**Task directions:**
Each line of the data below that includes the string "batch" must be copied.

**Provided information:**
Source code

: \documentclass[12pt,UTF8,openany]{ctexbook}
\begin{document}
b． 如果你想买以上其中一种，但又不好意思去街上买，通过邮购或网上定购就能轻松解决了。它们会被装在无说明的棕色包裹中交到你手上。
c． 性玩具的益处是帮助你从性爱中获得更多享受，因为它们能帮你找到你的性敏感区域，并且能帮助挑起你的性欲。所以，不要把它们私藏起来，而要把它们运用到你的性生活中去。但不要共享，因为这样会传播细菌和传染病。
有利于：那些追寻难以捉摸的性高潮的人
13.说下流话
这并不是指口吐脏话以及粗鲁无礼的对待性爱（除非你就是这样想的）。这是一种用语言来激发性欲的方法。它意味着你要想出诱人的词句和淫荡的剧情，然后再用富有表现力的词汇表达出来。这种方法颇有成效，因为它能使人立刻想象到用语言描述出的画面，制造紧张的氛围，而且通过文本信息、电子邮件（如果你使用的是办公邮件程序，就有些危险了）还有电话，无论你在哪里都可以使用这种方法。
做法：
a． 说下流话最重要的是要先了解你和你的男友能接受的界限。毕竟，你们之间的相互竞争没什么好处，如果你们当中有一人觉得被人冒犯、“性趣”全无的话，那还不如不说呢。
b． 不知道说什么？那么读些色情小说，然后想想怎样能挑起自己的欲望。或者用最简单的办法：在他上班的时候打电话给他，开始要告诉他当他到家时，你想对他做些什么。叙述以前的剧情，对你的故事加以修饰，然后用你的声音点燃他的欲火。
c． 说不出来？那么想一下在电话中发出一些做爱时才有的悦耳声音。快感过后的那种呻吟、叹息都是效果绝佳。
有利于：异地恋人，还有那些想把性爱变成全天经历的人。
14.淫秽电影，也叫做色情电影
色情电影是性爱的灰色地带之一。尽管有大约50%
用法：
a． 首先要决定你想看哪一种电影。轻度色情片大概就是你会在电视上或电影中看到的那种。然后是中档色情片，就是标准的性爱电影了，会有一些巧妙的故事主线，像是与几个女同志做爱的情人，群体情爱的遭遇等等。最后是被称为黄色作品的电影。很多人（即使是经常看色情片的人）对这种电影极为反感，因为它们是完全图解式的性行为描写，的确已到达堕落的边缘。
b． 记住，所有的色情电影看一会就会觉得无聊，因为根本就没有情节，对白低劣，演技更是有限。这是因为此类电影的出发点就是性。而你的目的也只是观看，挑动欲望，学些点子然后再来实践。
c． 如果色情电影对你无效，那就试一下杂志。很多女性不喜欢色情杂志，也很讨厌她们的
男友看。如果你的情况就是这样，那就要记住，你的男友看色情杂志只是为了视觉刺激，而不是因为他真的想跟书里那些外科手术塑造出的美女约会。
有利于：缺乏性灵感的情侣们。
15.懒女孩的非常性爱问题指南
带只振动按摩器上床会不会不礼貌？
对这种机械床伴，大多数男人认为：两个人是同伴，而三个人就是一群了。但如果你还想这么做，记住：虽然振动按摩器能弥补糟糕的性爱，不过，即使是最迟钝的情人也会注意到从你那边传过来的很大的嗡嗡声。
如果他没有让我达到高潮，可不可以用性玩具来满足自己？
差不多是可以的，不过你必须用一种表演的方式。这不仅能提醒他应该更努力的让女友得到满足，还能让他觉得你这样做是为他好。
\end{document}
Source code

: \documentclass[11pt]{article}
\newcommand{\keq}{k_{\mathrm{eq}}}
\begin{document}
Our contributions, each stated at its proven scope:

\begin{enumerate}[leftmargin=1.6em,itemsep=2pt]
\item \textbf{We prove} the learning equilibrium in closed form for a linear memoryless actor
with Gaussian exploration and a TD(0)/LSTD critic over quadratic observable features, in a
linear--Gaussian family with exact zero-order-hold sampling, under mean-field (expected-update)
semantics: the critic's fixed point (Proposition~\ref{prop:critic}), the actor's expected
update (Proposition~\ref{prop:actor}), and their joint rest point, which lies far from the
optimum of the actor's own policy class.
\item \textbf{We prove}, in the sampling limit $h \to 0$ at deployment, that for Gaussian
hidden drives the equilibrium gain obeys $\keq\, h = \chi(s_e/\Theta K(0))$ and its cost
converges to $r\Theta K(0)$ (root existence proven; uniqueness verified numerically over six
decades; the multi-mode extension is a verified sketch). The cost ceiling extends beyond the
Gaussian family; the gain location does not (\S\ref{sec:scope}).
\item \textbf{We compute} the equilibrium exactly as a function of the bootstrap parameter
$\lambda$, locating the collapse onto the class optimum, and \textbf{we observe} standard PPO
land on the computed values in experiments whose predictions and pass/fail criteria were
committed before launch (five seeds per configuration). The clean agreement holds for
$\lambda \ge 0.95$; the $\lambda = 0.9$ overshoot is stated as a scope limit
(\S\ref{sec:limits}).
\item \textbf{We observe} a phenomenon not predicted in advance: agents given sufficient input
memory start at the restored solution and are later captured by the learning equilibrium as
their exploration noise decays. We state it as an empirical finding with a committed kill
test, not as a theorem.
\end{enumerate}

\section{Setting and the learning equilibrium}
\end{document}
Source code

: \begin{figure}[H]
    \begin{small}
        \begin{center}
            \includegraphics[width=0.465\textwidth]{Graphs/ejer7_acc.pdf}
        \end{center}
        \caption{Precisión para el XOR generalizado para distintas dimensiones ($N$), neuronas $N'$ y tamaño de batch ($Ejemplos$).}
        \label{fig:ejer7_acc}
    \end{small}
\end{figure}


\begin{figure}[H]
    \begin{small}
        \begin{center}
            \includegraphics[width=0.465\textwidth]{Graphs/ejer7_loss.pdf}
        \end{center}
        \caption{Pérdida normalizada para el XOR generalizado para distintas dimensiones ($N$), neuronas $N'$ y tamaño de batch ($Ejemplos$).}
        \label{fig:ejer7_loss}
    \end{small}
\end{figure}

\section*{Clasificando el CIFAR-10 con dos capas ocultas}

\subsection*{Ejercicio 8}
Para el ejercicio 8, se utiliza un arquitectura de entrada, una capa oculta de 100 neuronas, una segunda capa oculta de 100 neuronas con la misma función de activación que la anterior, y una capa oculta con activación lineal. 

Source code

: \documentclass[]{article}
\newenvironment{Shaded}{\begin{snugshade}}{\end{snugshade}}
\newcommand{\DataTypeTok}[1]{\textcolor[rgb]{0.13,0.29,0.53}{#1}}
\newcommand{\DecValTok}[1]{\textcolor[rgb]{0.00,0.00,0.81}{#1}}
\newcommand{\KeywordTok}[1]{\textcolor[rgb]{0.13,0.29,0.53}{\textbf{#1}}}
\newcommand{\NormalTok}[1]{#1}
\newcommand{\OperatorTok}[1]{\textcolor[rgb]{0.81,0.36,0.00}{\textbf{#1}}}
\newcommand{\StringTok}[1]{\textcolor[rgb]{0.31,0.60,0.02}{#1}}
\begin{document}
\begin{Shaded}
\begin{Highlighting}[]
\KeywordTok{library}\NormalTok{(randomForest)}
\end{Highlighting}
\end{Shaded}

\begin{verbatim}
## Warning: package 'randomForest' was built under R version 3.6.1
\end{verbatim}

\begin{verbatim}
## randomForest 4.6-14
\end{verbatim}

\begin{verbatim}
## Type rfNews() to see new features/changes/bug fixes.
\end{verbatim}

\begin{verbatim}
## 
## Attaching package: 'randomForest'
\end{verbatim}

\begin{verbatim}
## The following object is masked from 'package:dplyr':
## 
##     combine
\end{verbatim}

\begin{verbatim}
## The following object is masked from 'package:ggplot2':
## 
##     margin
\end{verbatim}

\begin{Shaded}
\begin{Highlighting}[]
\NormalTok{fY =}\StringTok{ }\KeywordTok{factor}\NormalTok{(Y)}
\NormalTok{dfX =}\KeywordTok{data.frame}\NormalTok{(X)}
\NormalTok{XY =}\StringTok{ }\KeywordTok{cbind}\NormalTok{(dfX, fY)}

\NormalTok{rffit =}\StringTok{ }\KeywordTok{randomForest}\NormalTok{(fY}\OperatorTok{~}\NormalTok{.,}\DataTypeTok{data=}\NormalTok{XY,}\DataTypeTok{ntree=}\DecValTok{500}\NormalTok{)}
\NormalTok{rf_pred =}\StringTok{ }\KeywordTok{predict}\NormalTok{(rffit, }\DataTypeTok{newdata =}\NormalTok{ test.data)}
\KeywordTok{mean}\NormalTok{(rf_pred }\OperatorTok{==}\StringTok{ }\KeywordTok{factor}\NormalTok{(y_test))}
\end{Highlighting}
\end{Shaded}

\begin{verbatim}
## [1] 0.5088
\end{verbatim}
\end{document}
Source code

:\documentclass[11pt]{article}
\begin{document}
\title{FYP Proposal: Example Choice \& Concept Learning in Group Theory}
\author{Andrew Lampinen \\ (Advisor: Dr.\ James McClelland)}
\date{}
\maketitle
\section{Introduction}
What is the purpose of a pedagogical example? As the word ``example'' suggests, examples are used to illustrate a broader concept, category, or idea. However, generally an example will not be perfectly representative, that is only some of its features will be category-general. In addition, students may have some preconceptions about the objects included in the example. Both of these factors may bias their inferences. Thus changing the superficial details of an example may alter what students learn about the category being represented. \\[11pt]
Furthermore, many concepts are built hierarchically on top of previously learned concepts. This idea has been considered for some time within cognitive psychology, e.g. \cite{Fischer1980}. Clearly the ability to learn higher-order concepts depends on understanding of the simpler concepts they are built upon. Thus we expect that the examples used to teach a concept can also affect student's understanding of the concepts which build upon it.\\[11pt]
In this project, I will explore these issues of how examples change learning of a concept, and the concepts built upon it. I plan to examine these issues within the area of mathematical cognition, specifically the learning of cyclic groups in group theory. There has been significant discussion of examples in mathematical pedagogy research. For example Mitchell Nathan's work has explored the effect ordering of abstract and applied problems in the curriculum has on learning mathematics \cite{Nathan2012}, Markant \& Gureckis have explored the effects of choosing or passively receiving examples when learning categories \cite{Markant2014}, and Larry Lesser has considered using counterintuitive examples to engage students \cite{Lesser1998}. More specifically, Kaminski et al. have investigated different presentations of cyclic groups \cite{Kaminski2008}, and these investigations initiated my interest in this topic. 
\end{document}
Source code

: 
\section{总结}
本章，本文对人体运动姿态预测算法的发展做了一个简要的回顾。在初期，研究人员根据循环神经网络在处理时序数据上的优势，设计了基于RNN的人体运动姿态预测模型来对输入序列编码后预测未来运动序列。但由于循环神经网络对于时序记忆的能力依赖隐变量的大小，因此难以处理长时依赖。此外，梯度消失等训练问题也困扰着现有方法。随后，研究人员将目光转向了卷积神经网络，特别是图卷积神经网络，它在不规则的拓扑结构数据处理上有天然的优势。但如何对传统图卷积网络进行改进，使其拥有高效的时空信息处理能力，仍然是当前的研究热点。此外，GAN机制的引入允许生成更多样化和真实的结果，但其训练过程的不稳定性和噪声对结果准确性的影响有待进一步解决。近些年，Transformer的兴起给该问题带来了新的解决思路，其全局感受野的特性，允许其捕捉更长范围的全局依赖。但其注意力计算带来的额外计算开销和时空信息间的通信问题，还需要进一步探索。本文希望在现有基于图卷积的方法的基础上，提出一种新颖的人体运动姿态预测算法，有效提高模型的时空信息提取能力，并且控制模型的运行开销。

**Response to this task:**
        \caption{Precisión para el XOR generalizado para distintas dimensiones ($N$), neuronas $N'$ y tamaño de batch ($Ejemplos$).}
        \caption{Pérdida normalizada para el XOR generalizado para distintas dimensiones ($N$), neuronas $N'$ y tamaño de batch ($Ejemplos$).}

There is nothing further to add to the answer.